■ **EXERCISE DATA**
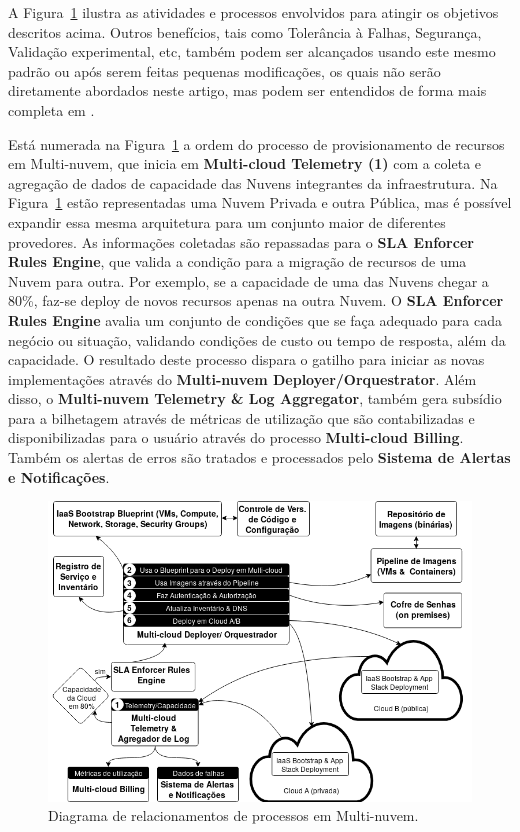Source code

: \documentclass[12pt]{article}
\begin{document}
	A Figura~\ref{fig:figure1} ilustra as atividades e processos envolvidos para atingir os objetivos descritos acima. Outros benefícios, tais como Tolerância à Falhas, Segurança, Validação experimental, etc, também podem ser alcançados usando este mesmo padrão ou após serem feitas pequenas modificações, os quais não serão diretamente abordados neste artigo, mas podem ser entendidos de forma mais completa em \cite{Fisher:2018}.
	
	Está numerada na Figura~\ref{fig:figure1} a ordem do processo de provisionamento de recursos em Multi-nuvem, que inicia em \textbf{Multi-cloud Telemetry (1)} com a coleta e agregação de dados de capacidade das Nuvens integrantes da infraestrutura. Na Figura~\ref{fig:figure1} estão representadas uma Nuvem Privada e outra Pública, mas é possível expandir essa mesma arquitetura para um conjunto maior de diferentes provedores. As informações coletadas são repassadas para o \textbf{SLA Enforcer Rules Engine}, que valida a condição para a migração de recursos de uma Nuvem para outra. Por exemplo, se a capacidade de uma das Nuvens chegar a 80\%, faz-se deploy de novos recursos apenas na outra Nuvem. O \textbf{SLA Enforcer Rules Engine} avalia um conjunto de condições que se faça adequado para cada negócio ou situação, validando condições de custo ou tempo de resposta, além da capacidade. O resultado deste processo dispara o gatilho para iniciar as novas implementações através do \textbf{Multi-nuvem Deployer/Orquestrator}. Além disso, o \textbf{Multi-nuvem Telemetry \& Log Aggregator}, também gera subsídio para a bilhetagem através de métricas de utilização que são contabilizadas e disponibilizadas para o usuário através do processo \textbf{Multi-cloud Billing}. Também os alertas de erros são tratados e processados pelo \textbf{Sistema de Alertas e Notificações}.
		
	\begin{figure}[H]
		\centering
		\includegraphics[width=0.9\linewidth]{figuras/Figure1.png}
		\caption{Diagrama de relacionamentos de processos em Multi-nuvem.}
		\label{fig:figure1}
	\end{figure}
\end{document}
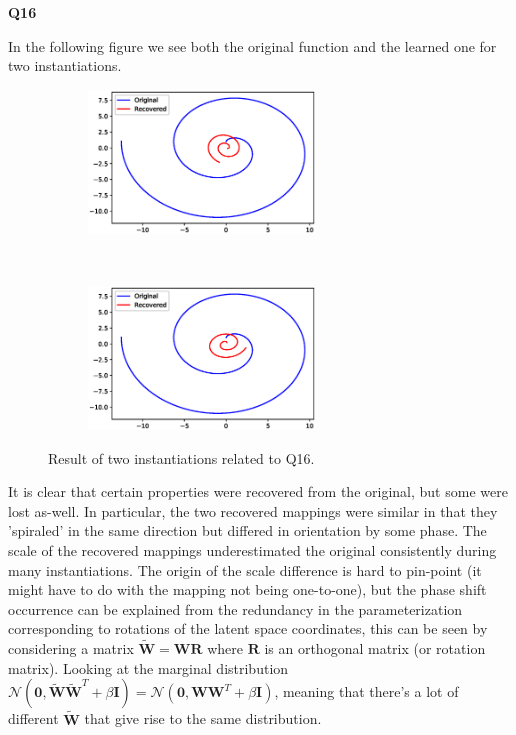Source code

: \documentclass[a4paper]{article}
\begin{document}
\newpage
\noindent\textbf{Q16}

\noindent\makebox[\linewidth]{\rule{\textwidth}{0.4pt}}
\hfil

\noindent In the following figure we see both the original function and the learned one for two instantiations.  

\begin{figure}[h!]
	\centering
	\begin{subfigure}[t]{0.5\textwidth}
		\centering
		\includegraphics[height=1.5in]{representation.eps}
	\end{subfigure}%
	~ 
	\begin{subfigure}[t]{0.5\textwidth}
		\centering
		\includegraphics[height=1.5in]{representation2.eps}
	\end{subfigure}
\caption{Result of two instantiations related to Q16.}
\end{figure}

\noindent It is clear that certain properties were recovered from the original, but some were lost as-well. In particular, the two recovered mappings were similar in that they 'spiraled' in the same direction but differed in orientation by some phase. The scale of the recovered mappings underestimated the original consistently during many instantiations. The origin of the scale difference is hard to pin-point (it might have to do with the mapping not being one-to-one), but the phase shift occurrence can be explained from the redundancy in the parameterization corresponding to rotations of the latent space coordinates, this can be seen by considering a matrix $\tilde{\mathbf{W}}=\mathbf{WR}$ where $\mathbf{R}$ is an orthogonal matrix (or rotation matrix). Looking at the marginal distribution $\mathcal{N}(\mathbf{0},\mathbf{\tilde{\mathbf{W}}}\tilde{\mathbf{W}}^T+\beta\mathbf{I})=\mathcal{N}(\mathbf{0},\mathbf{\mathbf{W}}\mathbf{W}^T+\beta\mathbf{I})$, meaning that there's a lot of different $\tilde{\mathbf{W}}$ that give rise to the same distribution. 
\end{document}
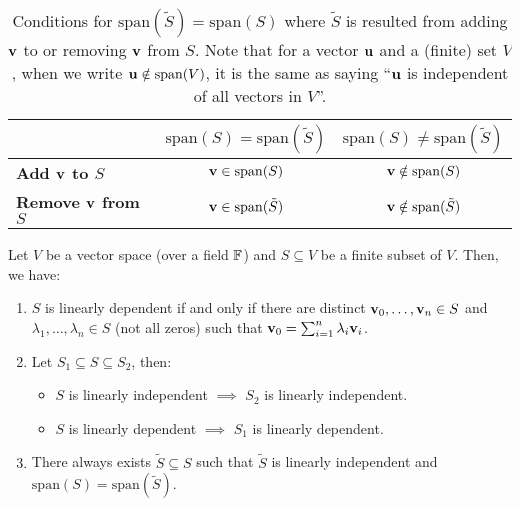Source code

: \begin{table}[ht!]
    \begin{center}
    \begin{tabular}{@{}lcc@{}}
	\toprule
	                               & \multicolumn{1}{c}{\textbf{$\mathrm{span}(S)=\mathrm{span}(\tilde S)$}} & \multicolumn{1}{c}{\textbf{$\mathrm{span}(S)\ne\mathrm{span}(\tilde S)$}} \\ \midrule
	\textbf{Add ${\bf v}$ to $S$}      & ${\bf v}\in\mathrm{span}(S)$                                                & ${\bf v}\notin\mathrm{span}(S)$                                               \\
	\textbf{Remove ${\bf v}$ from $S$} & ${\bf v}\in\mathrm{span}(\tilde S)$                                         & ${\bf v}\notin\mathrm{span}(\tilde S)$                                        \\ \bottomrule
	\end{tabular}
    \caption{Conditions for $\mathrm{span}(\tilde S) = \mathrm{span}(S)$ where $\tilde S$ is resulted from adding ${\bf v}$ to or removing ${\bf v}$ from $S$. Note that for a vector ${\bf u}$ and a (finite) set $V$, when we write ${\bf u}\notin\mathrm{span}(V)$, it is the same as saying ``${\bf u}$ is independent of all vectors in $V$''.}
    \end{center}
\end{table}

\begin{definition}
	Let $V$ be a vector space (over a field $\mathbb{F}$) and $S\subseteq V$ be a finite subset of $V$. Then, we have:
	\begin{enumerate}
		\item $S$ is linearly dependent if and only if there are distinct ${\bf v}_0, \dots, {\bf v}_n\in S$ and $\lambda_1, \dots, \lambda_n\in S$ (not all zeros) such that ${\bf v}_0 = \sum_{i=1}^n\lambda_i{\bf v}_i$.
		\item Let $S_1 \subseteq S \subseteq S_2$, then:
		\begin{itemize}
			\item $S$ is linearly independent $\implies$ $S_2$ is linearly independent.
			\item $S$ is linearly dependent $\implies$ $S_1$ is linearly dependent.	
		\end{itemize} 

		\item There always exists $\tilde S \subseteq S$ such that $\tilde S$ is linearly independent and $\mathrm{span}(S) = \mathrm{span}(\tilde S)$.
	\end{enumerate} 
\end{definition} 

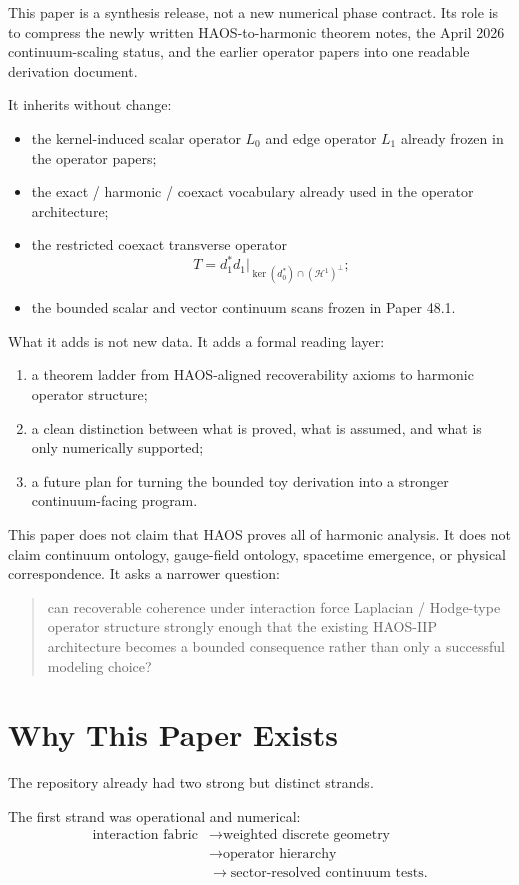 \documentclass[11pt]{article}
\begin{document}
This paper is a synthesis release, not a new numerical phase contract. Its role is to compress the newly written HAOS-to-harmonic theorem notes, the April 2026 continuum-scaling status, and the earlier operator papers into one readable derivation document.

It inherits without change:
\begin{itemize}
\item the kernel-induced scalar operator $L_0$ and edge operator $L_1$ already frozen in the operator papers;
\item the exact / harmonic / coexact vocabulary already used in the operator architecture;
\item the restricted coexact transverse operator
\[
T = d_1^* d_1 \big|_{\ker(d_0^*) \cap (\mathcal H^1)^\perp};
\]
\item the bounded scalar and vector continuum scans frozen in Paper 48.1.
\end{itemize}

What it adds is not new data. It adds a formal reading layer:
\begin{enumerate}
\item a theorem ladder from HAOS-aligned recoverability axioms to harmonic operator structure;
\item a clean distinction between what is proved, what is assumed, and what is only numerically supported;
\item a future plan for turning the bounded toy derivation into a stronger continuum-facing program.
\end{enumerate}

This paper does not claim that HAOS proves all of harmonic analysis. It does not claim continuum ontology, gauge-field ontology, spacetime emergence, or physical correspondence. It asks a narrower question:
\begin{quote}
can recoverable coherence under interaction force Laplacian / Hodge-type operator structure strongly enough that the existing HAOS-IIP architecture becomes a bounded consequence rather than only a successful modeling choice?
\end{quote}

\section{Why This Paper Exists}

The repository already had two strong but distinct strands.

The first strand was operational and numerical:
\[
\begin{aligned}
\text{interaction fabric}
&\to
\text{weighted discrete geometry} \\
&\to
\text{operator hierarchy} \\
&\to
\text{sector-resolved continuum tests}.
\end{aligned}
\]
\end{document}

■ **TRY IT**
The required output is every line of the data above, set down exactly and stripped of pictures.

■ **RESULT FOR THIS TASK**
Source code

: \documentclass[12pt]{article}
\begin{document}
	A Figura~\ref{fig:figure1} ilustra as atividades e processos envolvidos para atingir os objetivos descritos acima. Outros benefícios, tais como Tolerância à Falhas, Segurança, Validação experimental, etc, também podem ser alcançados usando este mesmo padrão ou após serem feitas pequenas modificações, os quais não serão diretamente abordados neste artigo, mas podem ser entendidos de forma mais completa em \cite{Fisher:2018}.
	
	Está numerada na Figura~\ref{fig:figure1} a ordem do processo de provisionamento de recursos em Multi-nuvem, que inicia em \textbf{Multi-cloud Telemetry (1)} com a coleta e agregação de dados de capacidade das Nuvens integrantes da infraestrutura. Na Figura~\ref{fig:figure1} estão representadas uma Nuvem Privada e outra Pública, mas é possível expandir essa mesma arquitetura para um conjunto maior de diferentes provedores. As informações coletadas são repassadas para o \textbf{SLA Enforcer Rules Engine}, que valida a condição para a migração de recursos de uma Nuvem para outra. Por exemplo, se a capacidade de uma das Nuvens chegar a 80\%, faz-se deploy de novos recursos apenas na outra Nuvem. O \textbf{SLA Enforcer Rules Engine} avalia um conjunto de condições que se faça adequado para cada negócio ou situação, validando condições de custo ou tempo de resposta, além da capacidade. O resultado deste processo dispara o gatilho para iniciar as novas implementações através do \textbf{Multi-nuvem Deployer/Orquestrator}. Além disso, o \textbf{Multi-nuvem Telemetry \& Log Aggregator}, também gera subsídio para a bilhetagem através de métricas de utilização que são contabilizadas e disponibilizadas para o usuário através do processo \textbf{Multi-cloud Billing}. Também os alertas de erros são tratados e processados pelo \textbf{Sistema de Alertas e Notificações}.
		
	\begin{figure}[H]
		\centering
		\includegraphics[width=0.9\linewidth]{figuras/Figure1.png}
		\caption{Diagrama de relacionamentos de processos em Multi-nuvem.}
		\label{fig:figure1}
	\end{figure}
\end{document}
Source code

: \documentclass[a4paper]{article}
\begin{document}
\newpage
\noindent\textbf{Q16}

\noindent\makebox[\linewidth]{\rule{\textwidth}{0.4pt}}
\hfil

\noindent In the following figure we see both the original function and the learned one for two instantiations.  

\begin{figure}[h!]
	\centering
	\begin{subfigure}[t]{0.5\textwidth}
		\centering
		\includegraphics[height=1.5in]{representation.eps}
	\end{subfigure}%
	~ 
	\begin{subfigure}[t]{0.5\textwidth}
		\centering
		\includegraphics[height=1.5in]{representation2.eps}
	\end{subfigure}
\caption{Result of two instantiations related to Q16.}
\end{figure}

\noindent It is clear that certain properties were recovered from the original, but some were lost as-well. In particular, the two recovered mappings were similar in that they 'spiraled' in the same direction but differed in orientation by some phase. The scale of the recovered mappings underestimated the original consistently during many instantiations. The origin of the scale difference is hard to pin-point (it might have to do with the mapping not being one-to-one), but the phase shift occurrence can be explained from the redundancy in the parameterization corresponding to rotations of the latent space coordinates, this can be seen by considering a matrix $\tilde{\mathbf{W}}=\mathbf{WR}$ where $\mathbf{R}$ is an orthogonal matrix (or rotation matrix). Looking at the marginal distribution $\mathcal{N}(\mathbf{0},\mathbf{\tilde{\mathbf{W}}}\tilde{\mathbf{W}}^T+\beta\mathbf{I})=\mathcal{N}(\mathbf{0},\mathbf{\mathbf{W}}\mathbf{W}^T+\beta\mathbf{I})$, meaning that there's a lot of different $\tilde{\mathbf{W}}$ that give rise to the same distribution. 
\end{document}
Source code

: \begin{table}[ht!]
    \begin{center}
    \begin{tabular}{@{}lcc@{}}
	\toprule
	                               & \multicolumn{1}{c}{\textbf{$\mathrm{span}(S)=\mathrm{span}(\tilde S)$}} & \multicolumn{1}{c}{\textbf{$\mathrm{span}(S)\ne\mathrm{span}(\tilde S)$}} \\ \midrule
	\textbf{Add ${\bf v}$ to $S$}      & ${\bf v}\in\mathrm{span}(S)$                                                & ${\bf v}\notin\mathrm{span}(S)$                                               \\
	\textbf{Remove ${\bf v}$ from $S$} & ${\bf v}\in\mathrm{span}(\tilde S)$                                         & ${\bf v}\notin\mathrm{span}(\tilde S)$                                        \\ \bottomrule
	\end{tabular}
    \caption{Conditions for $\mathrm{span}(\tilde S) = \mathrm{span}(S)$ where $\tilde S$ is resulted from adding ${\bf v}$ to or removing ${\bf v}$ from $S$. Note that for a vector ${\bf u}$ and a (finite) set $V$, when we write ${\bf u}\notin\mathrm{span}(V)$, it is the same as saying ``${\bf u}$ is independent of all vectors in $V$''.}
    \end{center}
\end{table}

\begin{definition}
	Let $V$ be a vector space (over a field $\mathbb{F}$) and $S\subseteq V$ be a finite subset of $V$. Then, we have:
	\begin{enumerate}
		\item $S$ is linearly dependent if and only if there are distinct ${\bf v}_0, \dots, {\bf v}_n\in S$ and $\lambda_1, \dots, \lambda_n\in S$ (not all zeros) such that ${\bf v}_0 = \sum_{i=1}^n\lambda_i{\bf v}_i$.
		\item Let $S_1 \subseteq S \subseteq S_2$, then:
		\begin{itemize}
			\item $S$ is linearly independent $\implies$ $S_2$ is linearly independent.
			\item $S$ is linearly dependent $\implies$ $S_1$ is linearly dependent.	
		\end{itemize} 

		\item There always exists $\tilde S \subseteq S$ such that $\tilde S$ is linearly independent and $\mathrm{span}(S) = \mathrm{span}(\tilde S)$.
	\end{enumerate} 
\end{definition} 

 \documentclass[11pt]{article}
\begin{document}
This paper is a synthesis release, not a new numerical phase contract. Its role is to compress the newly written HAOS-to-harmonic theorem notes, the April 2026 continuum-scaling status, and the earlier operator papers into one readable derivation document.

It inherits without change:
\begin{itemize}
\item the kernel-induced scalar operator $L_0$ and edge operator $L_1$ already frozen in the operator papers;
\item the exact / harmonic / coexact vocabulary already used in the operator architecture;
\item the restricted coexact transverse operator
\[
T = d_1^* d_1 \big|_{\ker(d_0^*) \cap (\mathcal H^1)^\perp};
\]
\item the bounded scalar and vector continuum scans frozen in Paper 48.1.
\end{itemize}

What it adds is not new data. It adds a formal reading layer:
\begin{enumerate}
\item a theorem ladder from HAOS-aligned recoverability axioms to harmonic operator structure;
\item a clean distinction between what is proved, what is assumed, and what is only numerically supported;
\item a future plan for turning the bounded toy derivation into a stronger continuum-facing program.
\end{enumerate}

This paper does not claim that HAOS proves all of harmonic analysis. It does not claim continuum ontology, gauge-field ontology, spacetime emergence, or physical correspondence. It asks a narrower question:
\begin{quote}
can recoverable coherence under interaction force Laplacian / Hodge-type operator structure strongly enough that the existing HAOS-IIP architecture becomes a bounded consequence rather than only a successful modeling choice?
\end{quote}

\section{Why This Paper Exists}

The repository already had two strong but distinct strands.

The first strand was operational and numerical:
\[
\begin{aligned}
\text{interaction fabric}
&\to
\text{weighted discrete geometry} \\
&\to
\text{operator hierarchy} \\
&\to
\text{sector-resolved continuum tests}.
\end{aligned}
\]
\end{document}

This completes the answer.